Stored data entries
══════

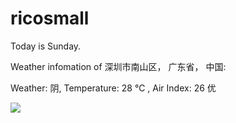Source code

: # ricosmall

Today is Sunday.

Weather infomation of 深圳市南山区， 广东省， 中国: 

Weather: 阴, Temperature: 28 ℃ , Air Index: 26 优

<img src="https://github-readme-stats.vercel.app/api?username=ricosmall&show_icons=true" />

══════

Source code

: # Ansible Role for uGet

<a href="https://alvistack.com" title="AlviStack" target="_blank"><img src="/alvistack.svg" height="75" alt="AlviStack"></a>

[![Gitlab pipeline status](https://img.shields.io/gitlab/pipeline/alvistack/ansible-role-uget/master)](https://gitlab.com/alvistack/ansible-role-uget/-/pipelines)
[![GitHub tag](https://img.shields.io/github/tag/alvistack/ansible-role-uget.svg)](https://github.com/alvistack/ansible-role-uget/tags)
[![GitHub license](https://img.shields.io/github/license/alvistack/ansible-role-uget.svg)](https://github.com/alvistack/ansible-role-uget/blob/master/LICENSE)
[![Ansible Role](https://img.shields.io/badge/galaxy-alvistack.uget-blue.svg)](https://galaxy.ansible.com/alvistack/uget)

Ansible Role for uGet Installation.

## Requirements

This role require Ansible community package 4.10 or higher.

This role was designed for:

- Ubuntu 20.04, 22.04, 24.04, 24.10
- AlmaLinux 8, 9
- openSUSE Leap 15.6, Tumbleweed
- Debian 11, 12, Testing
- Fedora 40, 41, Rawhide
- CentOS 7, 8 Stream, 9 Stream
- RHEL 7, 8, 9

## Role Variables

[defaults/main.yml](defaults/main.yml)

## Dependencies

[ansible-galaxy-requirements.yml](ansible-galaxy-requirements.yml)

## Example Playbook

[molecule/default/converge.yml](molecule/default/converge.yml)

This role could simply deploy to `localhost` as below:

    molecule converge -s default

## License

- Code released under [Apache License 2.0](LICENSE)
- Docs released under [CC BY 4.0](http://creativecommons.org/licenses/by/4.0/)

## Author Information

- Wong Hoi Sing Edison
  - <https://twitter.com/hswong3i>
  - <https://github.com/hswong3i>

══════

**Aim of the exercise**
Reproduce only the lines above, starting at the line with "- AlmaLinux 8, 9" and ending at the line with "## Example Playbook", exactly as written.

**Answer to the problem**
- AlmaLinux 8, 9
- openSUSE Leap 15.6, Tumbleweed
- Debian 11, 12, Testing
- Fedora 40, 41, Rawhide
- CentOS 7, 8 Stream, 9 Stream
- RHEL 7, 8, 9

## Role Variables

[defaults/main.yml](defaults/main.yml)

## Dependencies

[ansible-galaxy-requirements.yml](ansible-galaxy-requirements.yml)

## Example Playbook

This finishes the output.